Model Validation

Our factor analysis models undergo rigorous statistical validation to ensure reliable, unbiased results. This page describes our validation methodology and current model performance.

Validation Framework

We employ a comprehensive validation framework that meets actuarial and statistical best practices:

Statistical Significance Testing

Every factor included in our models is tested for statistical significance. We compute:

Pearson correlation with the target variable (log RoL)
P-values to confirm significance at the 0.05 level
Effect direction validation to ensure factors behave as expected actuarially

Factors that do not meet statistical significance thresholds across models are removed or flagged.

Multicollinearity Analysis

We compute Variance Inflation Factor (VIF) scores for all features to detect multicollinearity.

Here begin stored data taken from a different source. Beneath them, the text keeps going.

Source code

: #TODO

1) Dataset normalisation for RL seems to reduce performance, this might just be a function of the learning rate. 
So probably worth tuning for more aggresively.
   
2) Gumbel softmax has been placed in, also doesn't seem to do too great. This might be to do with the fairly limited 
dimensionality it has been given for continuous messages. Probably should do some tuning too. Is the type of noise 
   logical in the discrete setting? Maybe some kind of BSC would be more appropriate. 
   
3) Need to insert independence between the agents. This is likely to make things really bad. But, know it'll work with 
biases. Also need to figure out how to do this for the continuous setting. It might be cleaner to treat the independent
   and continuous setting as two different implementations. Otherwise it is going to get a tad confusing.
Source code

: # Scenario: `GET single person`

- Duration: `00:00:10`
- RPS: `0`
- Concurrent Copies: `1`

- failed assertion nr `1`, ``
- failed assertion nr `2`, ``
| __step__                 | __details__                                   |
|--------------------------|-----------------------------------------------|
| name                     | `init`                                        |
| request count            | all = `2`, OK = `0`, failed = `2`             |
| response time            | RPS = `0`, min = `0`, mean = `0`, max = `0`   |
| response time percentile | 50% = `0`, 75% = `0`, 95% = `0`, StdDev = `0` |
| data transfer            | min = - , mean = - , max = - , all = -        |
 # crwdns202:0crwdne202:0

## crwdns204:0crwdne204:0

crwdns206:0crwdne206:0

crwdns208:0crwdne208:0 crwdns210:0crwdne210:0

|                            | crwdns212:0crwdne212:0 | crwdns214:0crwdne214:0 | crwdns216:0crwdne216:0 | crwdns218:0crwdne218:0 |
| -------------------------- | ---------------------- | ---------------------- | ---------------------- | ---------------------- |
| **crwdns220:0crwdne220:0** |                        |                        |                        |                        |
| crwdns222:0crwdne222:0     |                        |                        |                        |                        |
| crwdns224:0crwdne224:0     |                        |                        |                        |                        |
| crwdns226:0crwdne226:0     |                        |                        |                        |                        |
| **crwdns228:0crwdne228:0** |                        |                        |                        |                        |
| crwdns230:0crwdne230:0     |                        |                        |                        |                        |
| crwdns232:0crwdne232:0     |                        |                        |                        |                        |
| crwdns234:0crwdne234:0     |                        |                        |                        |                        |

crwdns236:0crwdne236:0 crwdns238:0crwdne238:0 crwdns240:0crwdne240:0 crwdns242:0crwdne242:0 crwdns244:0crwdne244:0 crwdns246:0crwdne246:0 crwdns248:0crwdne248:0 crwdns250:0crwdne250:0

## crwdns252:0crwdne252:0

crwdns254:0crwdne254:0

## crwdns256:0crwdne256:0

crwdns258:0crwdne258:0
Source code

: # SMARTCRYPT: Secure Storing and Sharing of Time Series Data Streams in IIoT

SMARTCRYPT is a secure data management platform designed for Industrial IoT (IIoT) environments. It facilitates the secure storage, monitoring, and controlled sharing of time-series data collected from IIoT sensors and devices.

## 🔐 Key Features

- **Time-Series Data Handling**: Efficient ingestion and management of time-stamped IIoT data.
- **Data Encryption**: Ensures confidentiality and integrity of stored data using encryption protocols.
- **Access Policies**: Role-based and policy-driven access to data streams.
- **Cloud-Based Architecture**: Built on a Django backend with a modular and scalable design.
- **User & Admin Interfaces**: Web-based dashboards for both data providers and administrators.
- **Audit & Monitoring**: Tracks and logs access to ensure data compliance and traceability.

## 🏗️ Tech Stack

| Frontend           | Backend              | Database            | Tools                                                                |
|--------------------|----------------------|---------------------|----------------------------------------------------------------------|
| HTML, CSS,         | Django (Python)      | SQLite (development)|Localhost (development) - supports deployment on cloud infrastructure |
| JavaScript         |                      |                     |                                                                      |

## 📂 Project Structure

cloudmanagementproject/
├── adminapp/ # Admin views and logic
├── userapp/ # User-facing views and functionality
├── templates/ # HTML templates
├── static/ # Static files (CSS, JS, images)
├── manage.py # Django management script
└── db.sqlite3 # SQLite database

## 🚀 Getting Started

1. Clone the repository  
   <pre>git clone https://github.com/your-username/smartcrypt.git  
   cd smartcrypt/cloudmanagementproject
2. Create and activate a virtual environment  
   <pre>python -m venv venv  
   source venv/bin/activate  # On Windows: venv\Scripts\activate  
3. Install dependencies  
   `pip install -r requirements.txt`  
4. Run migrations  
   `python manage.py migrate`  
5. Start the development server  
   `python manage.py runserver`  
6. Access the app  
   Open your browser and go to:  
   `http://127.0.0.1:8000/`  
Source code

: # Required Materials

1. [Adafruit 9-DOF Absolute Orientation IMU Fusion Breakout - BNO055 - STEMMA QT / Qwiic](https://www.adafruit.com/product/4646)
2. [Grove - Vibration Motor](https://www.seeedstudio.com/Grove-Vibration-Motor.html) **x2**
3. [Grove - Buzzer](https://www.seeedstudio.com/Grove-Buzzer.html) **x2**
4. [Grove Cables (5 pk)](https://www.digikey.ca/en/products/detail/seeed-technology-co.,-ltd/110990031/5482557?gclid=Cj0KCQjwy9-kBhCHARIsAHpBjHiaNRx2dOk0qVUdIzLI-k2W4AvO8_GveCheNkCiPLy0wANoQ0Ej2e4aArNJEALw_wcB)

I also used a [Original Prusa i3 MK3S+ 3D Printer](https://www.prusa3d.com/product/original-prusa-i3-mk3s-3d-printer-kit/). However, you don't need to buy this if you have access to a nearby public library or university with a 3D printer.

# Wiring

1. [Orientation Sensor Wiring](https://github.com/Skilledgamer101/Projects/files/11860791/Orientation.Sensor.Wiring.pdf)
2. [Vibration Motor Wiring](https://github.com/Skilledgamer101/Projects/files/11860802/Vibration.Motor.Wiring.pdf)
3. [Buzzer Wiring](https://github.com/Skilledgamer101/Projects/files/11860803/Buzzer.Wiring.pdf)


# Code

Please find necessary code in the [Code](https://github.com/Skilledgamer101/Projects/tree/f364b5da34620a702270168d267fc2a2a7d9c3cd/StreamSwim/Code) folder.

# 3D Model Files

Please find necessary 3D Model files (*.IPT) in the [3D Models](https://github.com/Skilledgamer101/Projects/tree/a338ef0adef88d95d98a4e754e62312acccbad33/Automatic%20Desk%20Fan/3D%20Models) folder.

High multicollinearity can cause unstable attributions, so we:

Flag features with VIF > 10 (high multicollinearity)
Monitor features with VIF 5-10 (moderate multicollinearity)
Document known correlations that reflect business realities

Cross-Validation

All models use 5-fold cross-validation to assess generalization:

Data is split into 5 equal parts
Each fold is used once as validation data
R² is computed for each fold
Mean and standard deviation across folds indicate stability

Low standard deviation indicates the model performs consistently across different data subsets.

Residual Analysis

We analyze model residuals to detect systematic issues:

Bias check: Mean residual should be near zero
Heteroscedasticity: Error variance should be roughly constant
Distribution: Residuals should be approximately symmetric

Current Model Performance

Cross-Validation Results

Model	R² (CV)	CV Std Dev	Interpretation
Package	0.52	0.027	Moderate-strong explanatory power
Property	0.58	0.013	Strong explanatory power
Liability	0.68	0.008	Strong explanatory power

What these numbers mean:

R² of 0.52-0.68 indicates the models explain 52-68% of RoL variation
Low standard deviation (0.008-0.027) shows stable, consistent performance
These values are typical for insurance pricing models with diverse portfolios

Bias Assessment

All models pass our bias checks with mean prediction error below 0.2%:

Model	Mean Error	Status
Package	+0.08%	Unbiased
Property	-0.18%	Unbiased
Liability	+0.03%	Unbiased

This confirms the models do not systematically over- or under-predict RoL.

Error Variance Stability

We verify that prediction errors are consistent across the RoL range:

Model	Variance Ratio	Status
Package	1.13	Stable
Property	2.11	Moderate variation
Liability	1.22	Stable

The Property model shows somewhat higher error variance for low-RoL predictions. This is documented and users should interpret low-RoL property results with appropriate caution.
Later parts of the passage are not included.